§ Task instructions:
Copy every entry. Do not alter a single word.
(Records shown Opens)
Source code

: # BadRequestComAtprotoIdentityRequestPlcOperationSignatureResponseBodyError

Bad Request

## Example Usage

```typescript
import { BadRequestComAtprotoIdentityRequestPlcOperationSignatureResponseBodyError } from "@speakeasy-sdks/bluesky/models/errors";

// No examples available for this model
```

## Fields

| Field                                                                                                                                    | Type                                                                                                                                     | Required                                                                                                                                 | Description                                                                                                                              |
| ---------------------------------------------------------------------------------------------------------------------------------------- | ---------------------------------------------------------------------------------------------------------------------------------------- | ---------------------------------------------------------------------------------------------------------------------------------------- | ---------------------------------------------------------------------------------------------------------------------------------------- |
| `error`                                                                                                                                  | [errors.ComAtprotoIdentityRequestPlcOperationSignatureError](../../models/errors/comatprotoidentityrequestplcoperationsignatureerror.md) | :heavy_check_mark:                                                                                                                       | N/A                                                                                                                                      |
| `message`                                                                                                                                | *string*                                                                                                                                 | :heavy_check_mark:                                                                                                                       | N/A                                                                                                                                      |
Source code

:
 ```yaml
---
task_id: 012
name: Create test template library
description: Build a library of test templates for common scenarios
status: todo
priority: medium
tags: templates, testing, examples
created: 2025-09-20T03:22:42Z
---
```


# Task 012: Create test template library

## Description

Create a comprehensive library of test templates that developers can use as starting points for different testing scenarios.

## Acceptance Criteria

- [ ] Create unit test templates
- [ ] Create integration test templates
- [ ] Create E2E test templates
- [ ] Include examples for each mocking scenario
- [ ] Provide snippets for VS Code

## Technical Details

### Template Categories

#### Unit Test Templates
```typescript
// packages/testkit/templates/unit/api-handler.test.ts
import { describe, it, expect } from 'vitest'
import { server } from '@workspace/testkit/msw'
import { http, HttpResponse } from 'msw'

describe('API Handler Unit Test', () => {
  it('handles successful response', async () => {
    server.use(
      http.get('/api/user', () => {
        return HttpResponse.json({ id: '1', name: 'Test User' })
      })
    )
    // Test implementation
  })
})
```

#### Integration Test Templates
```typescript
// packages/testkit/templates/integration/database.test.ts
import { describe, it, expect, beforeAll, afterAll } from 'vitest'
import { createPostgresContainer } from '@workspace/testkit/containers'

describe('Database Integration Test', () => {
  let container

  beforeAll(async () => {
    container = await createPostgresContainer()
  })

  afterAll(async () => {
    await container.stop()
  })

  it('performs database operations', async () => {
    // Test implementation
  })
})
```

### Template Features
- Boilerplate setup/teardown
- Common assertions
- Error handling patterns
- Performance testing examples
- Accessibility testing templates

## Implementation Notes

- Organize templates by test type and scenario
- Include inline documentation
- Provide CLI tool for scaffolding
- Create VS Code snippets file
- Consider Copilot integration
(Records shown Closes)
§ Response to this task:
Source code

: # BadRequestComAtprotoIdentityRequestPlcOperationSignatureResponseBodyError

Bad Request

## Example Usage

```typescript
import { BadRequestComAtprotoIdentityRequestPlcOperationSignatureResponseBodyError } from "@speakeasy-sdks/bluesky/models/errors";

// No examples available for this model
```

## Fields

| Field                                                                                                                                    | Type                                                                                                                                     | Required                                                                                                                                 | Description                                                                                                                              |
| ---------------------------------------------------------------------------------------------------------------------------------------- | ---------------------------------------------------------------------------------------------------------------------------------------- | ---------------------------------------------------------------------------------------------------------------------------------------- | ---------------------------------------------------------------------------------------------------------------------------------------- |
| `error`                                                                                                                                  | [errors.ComAtprotoIdentityRequestPlcOperationSignatureError](../../models/errors/comatprotoidentityrequestplcoperationsignatureerror.md) | :heavy_check_mark:                                                                                                                       | N/A                                                                                                                                      |
| `message`                                                                                                                                | *string*                                                                                                                                 | :heavy_check_mark:                                                                                                                       | N/A                                                                                                                                      |
Source code

:
 ```yaml
---
task_id: 012
name: Create test template library
description: Build a library of test templates for common scenarios
status: todo
priority: medium
tags: templates, testing, examples
created: 2025-09-20T03:22:42Z
---
```


# Task 012: Create test template library

## Description

Create a comprehensive library of test templates that developers can use as starting points for different testing scenarios.

## Acceptance Criteria

- [ ] Create unit test templates
- [ ] Create integration test templates
- [ ] Create E2E test templates
- [ ] Include examples for each mocking scenario
- [ ] Provide snippets for VS Code

## Technical Details

### Template Categories

#### Unit Test Templates
```typescript
// packages/testkit/templates/unit/api-handler.test.ts
import { describe, it, expect } from 'vitest'
import { server } from '@workspace/testkit/msw'
import { http, HttpResponse } from 'msw'

describe('API Handler Unit Test', () => {
  it('handles successful response', async () => {
    server.use(
      http.get('/api/user', () => {
        return HttpResponse.json({ id: '1', name: 'Test User' })
      })
    )
    // Test implementation
  })
})
```

#### Integration Test Templates
```typescript
// packages/testkit/templates/integration/database.test.ts
import { describe, it, expect, beforeAll, afterAll } from 'vitest'
import { createPostgresContainer } from '@workspace/testkit/containers'

describe('Database Integration Test', () => {
  let container

  beforeAll(async () => {
    container = await createPostgresContainer()
  })

  afterAll(async () => {
    await container.stop()
  })

  it('performs database operations', async () => {
    // Test implementation
  })
})
```

### Template Features
- Boilerplate setup/teardown
- Common assertions
- Error handling patterns
- Performance testing examples
- Accessibility testing templates

## Implementation Notes

- Organize templates by test type and scenario
- Include inline documentation
- Provide CLI tool for scaffolding
- Create VS Code snippets file
- Consider Copilot integration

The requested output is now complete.